Scissor-tailed Flycatcher
Many people have described the movie The Wizard of Oz as perfect, but to me it has a glaring flaw. It starts out appropriately in black and white, because in Dorothy ‘s angst, she feels as if her life is utterly devoid of color. Oz isn’t just colorful—the wondrously brilliant palette makes it larger and brighter than real life, as a dream world should be. But through her adventures, Dorothy learns to appreciate her home, family, and friends. One would think that by movie’s end she’d be able to see them with clearer eyes, especially considering that the movie ends with the words, “There’s no place like home.” But at movie’s end, Dorothy is back in her black-and-white, diminished world. Kansas may mot be an over-the-top Technicolor state, but even in the midst of a drought of historic magnitude, the state glows in living color, and it’s easy to find wonderful people working hard to protect the best of Kansas’s natural heritage.

Wilson's Phalarope

One of those people is Rob Penner, avian programs manager of The Nature Conservancy’s property at Cheyenne Bottoms. This wetland in the heart of Kansas is a critical stopover for migrating shorebirds and waterfowl, and an important place for Whooping Cranes migrating between Aransas National Wildlife Refuge in Texas and Wood Buffalo National Park in Alberta. It also provides essential nesting habitat for the interior populations of Least Tern and Snowy Plover.

Greater Prairie-Chicken

During the 17 years he’s been here, Rob has been managing the grasslands above the wetlands as well. Little by little, he’s removed all the trees from the grassy plains and as much fencing as he can, restoring this tiny remnant of what was once the vast Great Plains and thus enhancing the landscape for prairie chickens and other native species. Some Nature Conservancy land is grazed, but in a rotation cycle so it doesn’t get overgrazed, somewhat mimicking the grazing patterns of American bison when they were an integral part of the system. Rob is little by little removing the non-native trees from along streamsides, too.

Western Kingbird

The last weekend in April, the Kansas Wetlands Education Center usually celebrates an annual Wings and Wetlands Festival, but the awful drought has been hard on birds and habitat, and far fewer migrants have been using the wetlands this year, so they had to cancel the festival. Rob deserved a day off, but he didn’t appear to mind in the least spending an entire Sunday morning taking me around Cheyenne Bottoms.
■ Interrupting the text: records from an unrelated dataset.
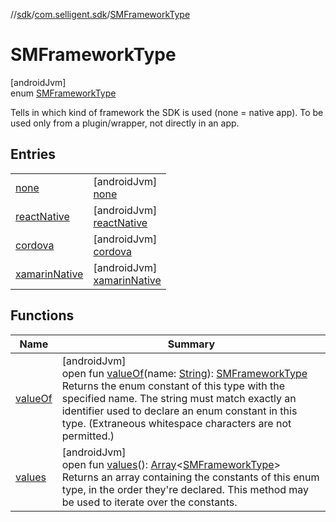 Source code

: //[sdk](../../../index.md)/[com.selligent.sdk](../index.md)/[SMFrameworkType](index.md)

# SMFrameworkType

[androidJvm]\
enum [SMFrameworkType](index.md)

Tells in which kind of framework the SDK is used (none = native app). To be used only from a plugin/wrapper, not directly in an app.

## Entries

| | |
|---|---|
| [none](none/index.md) | [androidJvm]<br>[none](none/index.md) |
| [reactNative](react-native/index.md) | [androidJvm]<br>[reactNative](react-native/index.md) |
| [cordova](cordova/index.md) | [androidJvm]<br>[cordova](cordova/index.md) |
| [xamarinNative](xamarin-native/index.md) | [androidJvm]<br>[xamarinNative](xamarin-native/index.md) |

## Functions

| Name | Summary |
|---|---|
| [valueOf](value-of.md) | [androidJvm]<br>open fun [valueOf](value-of.md)(name: [String](https://developer.android.com/reference/kotlin/java/lang/String.html)): [SMFrameworkType](index.md)<br>Returns the enum constant of this type with the specified name. The string must match exactly an identifier used to declare an enum constant in this type. (Extraneous whitespace characters are not permitted.) |
| [values](values.md) | [androidJvm]<br>open fun [values](values.md)(): [Array](https://kotlinlang.org/api/latest/jvm/stdlib/kotlin/-array/index.html)&lt;[SMFrameworkType](index.md)&gt;<br>Returns an array containing the constants of this enum type, in the order they're declared. This method may be used to iterate over the constants. |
I’ve never seen it at its best, so I have nothing with which to compare, but it was darned impressive, and it was especially fun seeing it with Rob, who didn’t mind stopping his truck for every photographable Upland Sandpiper or shorebird. Many birders get impatient with out-of-towners who get so focused on what are ordinary birds, but Rob fully appreciates the rich birdlife of his little corner of the world even after 17 years. He’s seen the Cheyenne Bottoms through one of the wettest years on record, 2007, and now through this historical drought. The landscape wasn’t as green as it would be in a good year, but was hardly the black-and-white barren countryside of Wizard of Oz lore.